Adversarial Actions. Should any party institute any action or proceeding (i) to enforce or interpret this Agreement, (ii) for damages by reason of any alleged breach of this Agreement or of any provision thereof, or (iii) for a declaration of rights under this Agreement, the prevailing party in any such action or proceeding shall be entitled to receive from the other party or parties thereto all attorneys' and other fees incurred by the prevailing party in connection with such action or proceeding.

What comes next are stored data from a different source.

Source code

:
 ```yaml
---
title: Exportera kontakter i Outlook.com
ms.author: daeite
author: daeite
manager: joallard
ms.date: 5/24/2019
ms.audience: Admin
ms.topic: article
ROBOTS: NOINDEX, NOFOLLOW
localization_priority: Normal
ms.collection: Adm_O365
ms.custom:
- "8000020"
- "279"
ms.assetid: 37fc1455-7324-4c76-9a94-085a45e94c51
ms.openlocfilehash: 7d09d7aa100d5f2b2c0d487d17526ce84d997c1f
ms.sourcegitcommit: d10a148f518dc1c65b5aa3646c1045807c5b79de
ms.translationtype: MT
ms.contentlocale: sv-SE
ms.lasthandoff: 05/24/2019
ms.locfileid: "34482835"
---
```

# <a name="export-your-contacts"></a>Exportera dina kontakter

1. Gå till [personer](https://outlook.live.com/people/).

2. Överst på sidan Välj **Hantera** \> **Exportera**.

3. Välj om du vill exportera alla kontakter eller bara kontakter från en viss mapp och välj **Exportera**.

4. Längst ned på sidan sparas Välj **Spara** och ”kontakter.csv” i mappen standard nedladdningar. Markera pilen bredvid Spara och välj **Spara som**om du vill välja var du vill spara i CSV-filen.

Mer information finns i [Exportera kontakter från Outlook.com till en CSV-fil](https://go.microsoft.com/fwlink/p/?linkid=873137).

Adversarial Actions. Opposition proceedings, interference proceedings, re-examination proceedings, and appeals from any of the foregoing involving any of the Licensed Patents (“Adversarial Actions”) that have been instituted, requested or are on-going as of the Effective Date are listed in Exhibit E. Each Licensor shall provide to NewCo, within thirty (30) days after the Closing, all materially relevant information, filings, correspondence, and other documents (including, to the extent available, in electronic form) relating to any such pending or contemplated Adversarial Actions. During the Transition Period, each relevant Licensor and NewCo shall agree as to which Adversarial Actions listed in Exhibit E NewCo shall assume (the “Assumed Adversarial Actions”) and how such actions shall be managed by NewCo. Commencing from the end of the Transition Period, and subject to the provisions of Section 7.4(c), NewCo shall be solely responsible for and shall have sole control over (subject to any consultation, reporting and similar requirements of the Third-Party License Agreements) the Assumed Adversarial Actions. To the extent that such actions must be maintained in the name of a Licensor, each Licensor will reasonably cooperate with NewCo to maintain such actions at NewCo’s request, subject to reimbursement of reasonable associated expenses by NewCo. NewCo shall have no responsibility for Adversarial Actions listed in Exhibit E not assumed by NewCo.